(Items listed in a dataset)
● ● ● ● ● ● ●

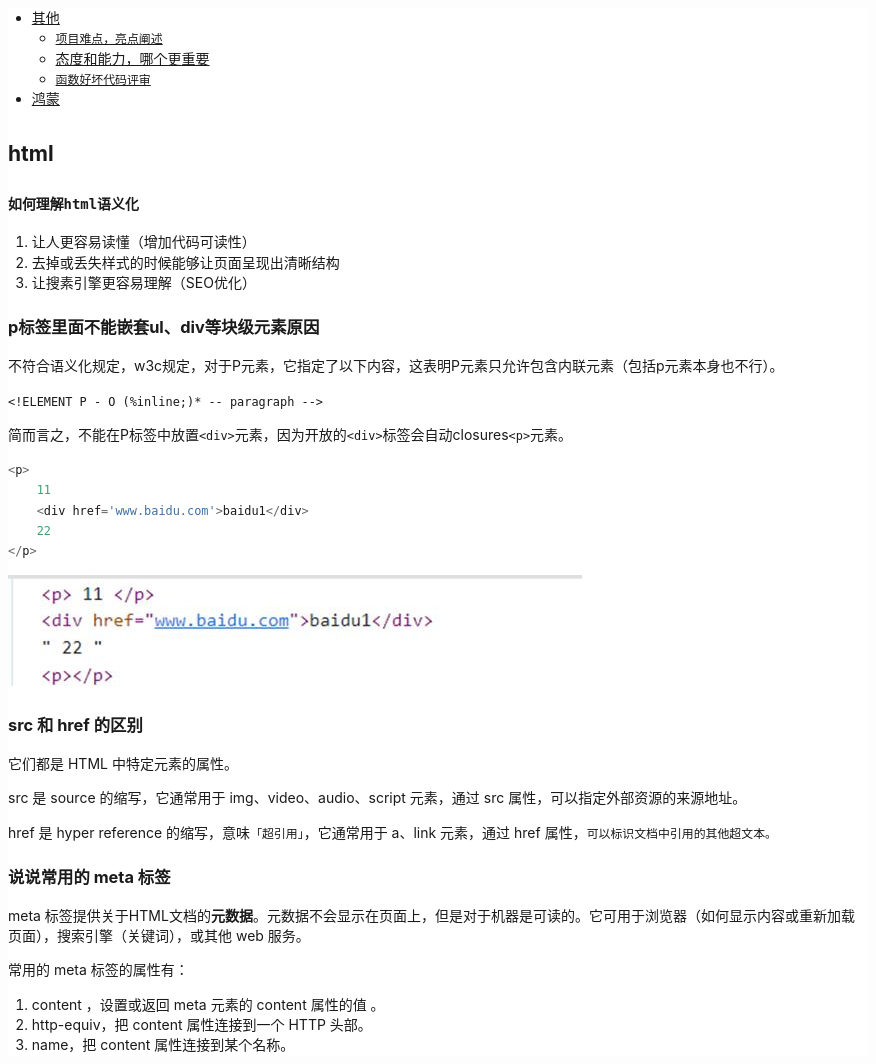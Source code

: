   - [其他](#其他)
    - [`项目难点，亮点阐述`](#项目难点亮点阐述)
    - [态度和能力，哪个更重要](#态度和能力哪个更重要)
    - [`函数好坏代码评审`](#函数好坏代码评审)
  - [鸿蒙](#鸿蒙)


## html


### `如何理解html语义化`
1.	让人更容易读懂（增加代码可读性）
2.	去掉或丢失样式的时候能够让页面呈现出清晰结构
3.	让搜素引擎更容易理解（SEO优化）


### p标签里面不能嵌套ul、div等块级元素原因
不符合语义化规定，w3c规定，对于P元素，它指定了以下内容，这表明P元素只允许包含内联元素（包括p元素本身也不行）。
```
<!ELEMENT P - O (%inline;)* -- paragraph -->
```
简而言之，不能在P标签中放置`<div>`元素，因为开放的`<div>`标签会自动closures`<p>`元素。
```js
<p>
    11
    <div href='www.baidu.com'>baidu1</div>
    22
</p>
```

![p标签](book_files/1.jpg)


### src 和 href 的区别
它们都是 HTML 中特定元素的属性。

src 是 source 的缩写，它通常用于 img、video、audio、script 元素，通过 src 属性，可以指定外部资源的来源地址。

href 是 hyper reference 的缩写，意味`「超引用」`，它通常用于 a、link 元素，通过 href 属性，`可以标识文档中引用的其他超文本。`


### 说说常用的 meta 标签
meta 标签提供关于HTML文档的**元数据**。元数据不会显示在页面上，但是对于机器是可读的。它可用于浏览器（如何显示内容或重新加载页面），搜索引擎（关键词），或其他 web 服务。

常用的 meta 标签的属性有：
1. content ，设置或返回 meta 元素的 content 属性的值 。
2. http-equiv，把 content 属性连接到一个 HTTP 头部。
3. name，把 content 属性连接到某个名称。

● ● ● ● ● ● ●

Activity:
How many lines in the data above contain the string "content"? Reply with only the number.

Answer section:
3